Will Scott’s Architecture of the Underground photo series showcases the diverse designs of London’s Tube stations, from the art-deco of Arnos Grove to the high-tech of Canary Wharf.

Scott, who splits his time between London and Edinburgh, had the idea for the images after he made a chance visit to Arnos Grove station two years ago, and became fascinated by the building’s design.

The photographer soon realised he had seen very little of the London Underground network, and that many stations are largely undocumented.

“Many Londoners don’t really have any appreciation of how incredible a design and engineering feat the underground network is,” he told Dezeen.

“When you’re commuting every day, it’s easy to just think about it as a tool that gets you to and from work.”

Scott worked his way along one tube line at a time, hoping to capture stations from a variety of eras and architectural styles. He used a Canon 5DS camera, and shot a majority of the images in the morning to allow for optimum levels of light.

Farringdon, which first opened in 1863, features white tiling on its facade and a green marble band running around its base, while a cavernous concrete and steel hall lies at the centre of Canada Water, a more contemporary station built by Buro Happold in 1999.

His photos also show the arched glass entrance to Canary Wharf station, constructed by Foster + Partners in the same year.

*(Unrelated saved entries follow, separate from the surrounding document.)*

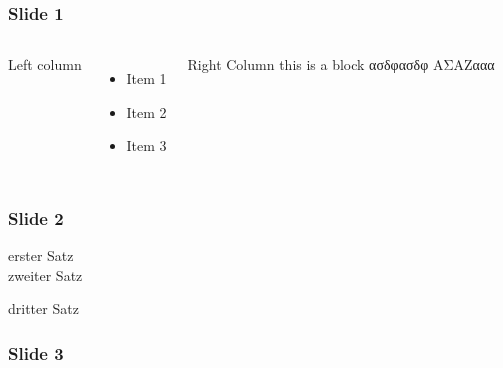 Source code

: \begin{frame}
  \frametitle{Slide 1}
  \begin{columns}[T]
    Left column
    \begin{itemize}
      \item Item 1
      \item Item 2
      \item Item 3
    \end{itemize}
    \begin{block}{Right Column}
      this is a block
      ασδφασδφ ΑΣΑΖααα
    \end{block}
  \end{columns}
\end{frame}

\begin{frame}
  \frametitle{Slide 2}
  erster Satz\\
  zweiter Satz

  \pause

  dritter Satz
\end{frame}

\begin{frame}
  \frametitle{Slide 3}
  \\
  \\
\end{frame} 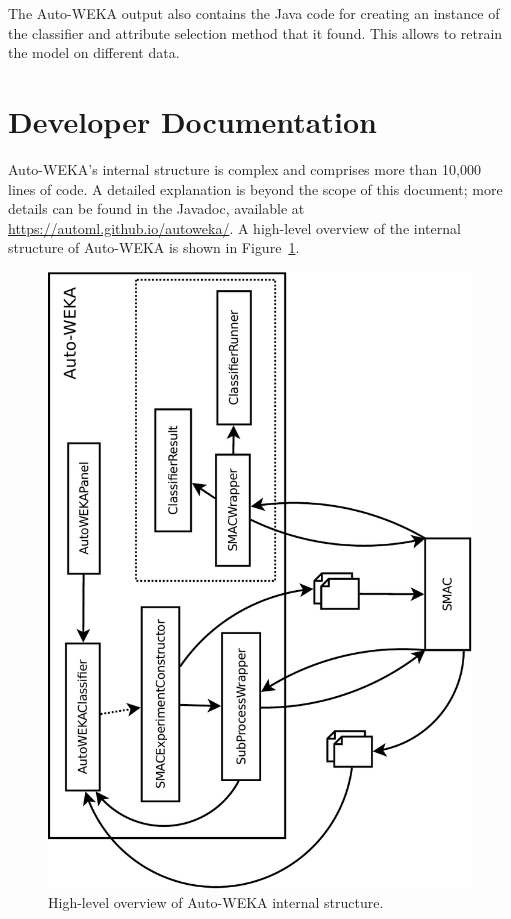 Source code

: \documentclass{article}
\begin{document}
The Auto-WEKA output also contains the Java code for creating an instance of the
classifier and attribute selection method that it found. This allows to retrain
the model on different data.

\section{Developer Documentation}

Auto-WEKA's internal structure is complex and comprises more than 10,000 lines
of code. A detailed explanation is beyond the scope of this document; more
details can be found in the Javadoc, available at
\url{https://automl.github.io/autoweka/}. A high-level overview of the internal
structure of Auto-WEKA is shown in Figure~\ref{fig:devel-overview}.

\begin{figure}[!ht]
\begin{center}
\includegraphics[angle=-90,width=\textwidth]{devel-overview-crop}
\caption{High-level overview of Auto-WEKA internal structure.}
\label{fig:devel-overview}
\end{center}
\end{figure}
\end{document}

Scott made a point of venturing to the peripheral tube stops that sit far outside of London’s centre, taking particular interest in the buildings designed by Charles Holden at the northern end of the Piccadilly line.

Among these is Southgate, which is topped by a flattened, cylindrical roof, and Cockfosters, which is illuminated by slanted windows and globular lights suspended from the ceiling.

“I’m really hoping to show some of the lesser known stations off, as many of them were groundbreaking for their time,” Scott explained.

The photo series also hones in on the design details both inside and outside the stations, such as the typography used for signage and the tiled illustrations applied to platform walls.

“I love the level of detail that went into both the individual stations and the overall network, it was an incredible labour of love,” said Scott.

Will Scott uses film as well as photography to document his interest in the built environment, posting his latest findings on Instagram.

He is not the first photographer to take an interest in railway stations and networks. Alastair Philip Wiper documented construction of Copenhagen’s new metro line, while Christopher Forsyth embarked on a project to document all of Montreal’s metro stations.